Travelling at speed on the opposite side of a substantial central reservation, he had no chance of picking out the driver or even part of the index number, but he knew instinctively that it was the right vehicle and his skin crawled at the thought of where it must have just come from. Gordon Bennett – Kate!
Deep down he knew he was already too late, but that didn’t stop his right foot from trying to push the accelerator pedal all the way through the floor to the road surface and the milk tanker negotiating the big roundabout on the outskirts of Bridgwater had to slam on its brakes to avoid him as he emerged from the dual carriageway in a blur. But Lewis was unrepentant. Careless driving or speeding tickets he could deal with, but the corpse of Kate Hamblin he could not.
Seconds later he pulled up with a slither of tyres in front of the grim tower block where Kate had her flat and leaped from the car like a madman, skidding on the icy pavement as he headed for the main door and almost bowling over a young couple in the process of leaving the building.
Beat music thudded out from somewhere above his head and the smell of curry greeted him as he bounded up the stairs. Everything seemed so refreshingly normal and he began to wonder whether he was about to make a prize ass of himself. But that thought was immediately discarded the moment he reached the door of Kate’s flat. It was half open.
‘Kate?’ he called, his voice cracked and unnatural as he carefully pushed the door right back. ‘It’s Hayden. Are you OK?’
There was no reply and he saw that the flat was in darkness save for a pool of light cast by a standard lamp in the far corner, which illuminated a solitary armchair. His hand fumbled for the main light switch just inside the door, but flicking the switch produced no response. Damn it!
Then, as his eyes adjusted to his surroundings, he saw for the first time what looked like someone sitting in the armchair under the standard lamp and his heart missed a beat when he caught the gleam of auburn hair.
‘Kate!’ he shouted, only to realize when he stumbled across the room that she was not sitting in the chair at all, but lolling forward, her head resting on her chest and her shoulder-length hair hanging down over her face.
Kneeling beside her, he saw that her wrists were tied to the chair arms with some kind of nylon cord that cut right into the flesh and she did not appear to be breathing. Gripped by panic, he rummaged in his pocket for his clasp knife and quickly severed her bonds before trying to push her back in the chair. But the moment he took his hands away from her, she fell forward on to his shoulder, limp and unresponsive. Her hair in his face smelled strangely earthy and her body emanated a coldness that terrified him. He grasped her wrist and felt for a pulse, but could detect nothing.
‘Come on, Kate,’ he pleaded and, supporting her with the palm of one hand against her shoulder, used the other to feel for a pulse in her neck. But there was not the faintest tremor and even as the horrible truth hit him with sledgehammer force, a familiar voice in the gloom behind the chair confirmed his worst fears.

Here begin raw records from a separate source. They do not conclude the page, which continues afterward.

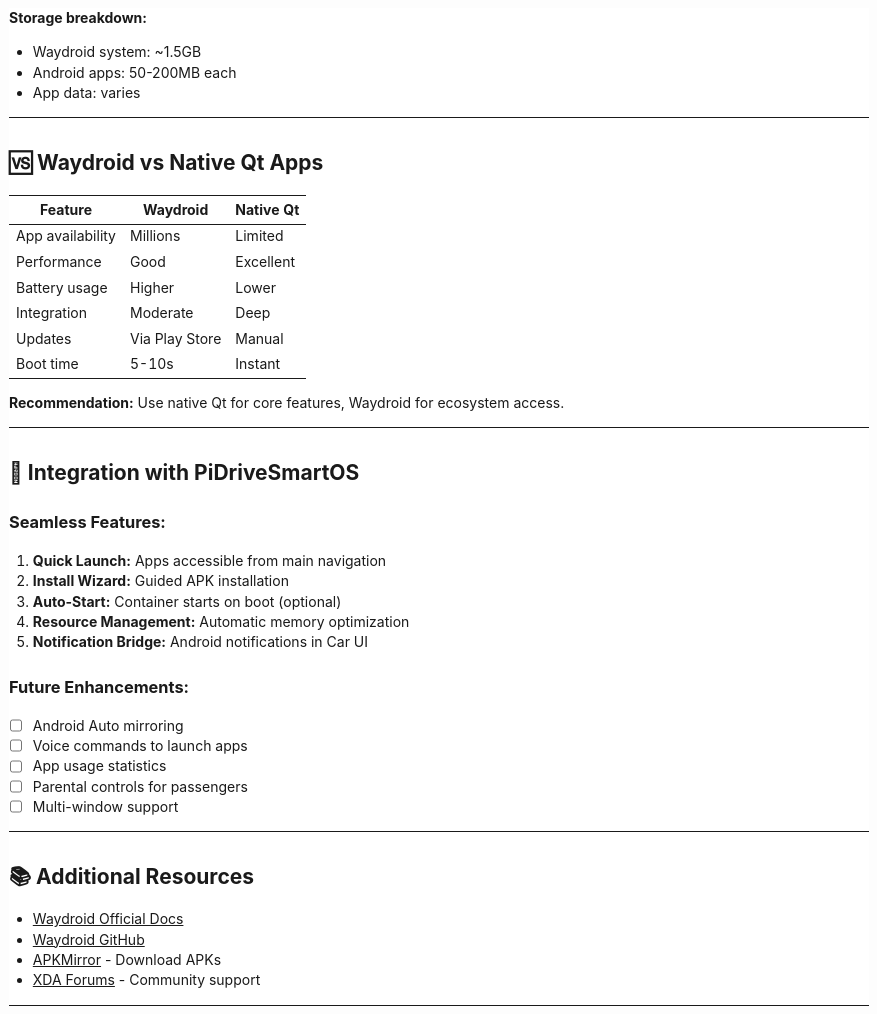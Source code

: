 **Storage breakdown:**
- Waydroid system: ~1.5GB
- Android apps: 50-200MB each
- App data: varies

---

## 🆚 **Waydroid vs Native Qt Apps**

| Feature | Waydroid | Native Qt |
|---------|----------|-----------|
| App availability | Millions | Limited |
| Performance | Good | Excellent |
| Battery usage | Higher | Lower |
| Integration | Moderate | Deep |
| Updates | Via Play Store | Manual |
| Boot time | 5-10s | Instant |

**Recommendation:** Use native Qt for core features, Waydroid for ecosystem access.

---

## 🔄 **Integration with PiDriveSmartOS**

### **Seamless Features:**

1. **Quick Launch:** Apps accessible from main navigation
2. **Install Wizard:** Guided APK installation
3. **Auto-Start:** Container starts on boot (optional)
4. **Resource Management:** Automatic memory optimization
5. **Notification Bridge:** Android notifications in Car UI

### **Future Enhancements:**

- [ ] Android Auto mirroring
- [ ] Voice commands to launch apps
- [ ] App usage statistics
- [ ] Parental controls for passengers
- [ ] Multi-window support

---

## 📚 **Additional Resources**

- [Waydroid Official Docs](https://docs.waydro.id/)
- [Waydroid GitHub](https://github.com/waydroid/waydroid)
- [APKMirror](https://www.apkmirror.com/) - Download APKs
- [XDA Forums](https://forum.xda-developers.com/) - Community support

---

‘You’re too late. She’s dead.’
DCI Roz Callow had had a long tiring day and now, with the murder of Ray Jury, it looked like getting a lot longer. Her situation was not helped by the press either. Descending on the crime scene like a pack of jackals within minutes of her arrival, they had been clamouring for information ever since – kept at bay solely by the perimeter fence and a pair of wire gates, which had required wedging shut with a police Transit van after the crew of the initial response car had found them standing wide open.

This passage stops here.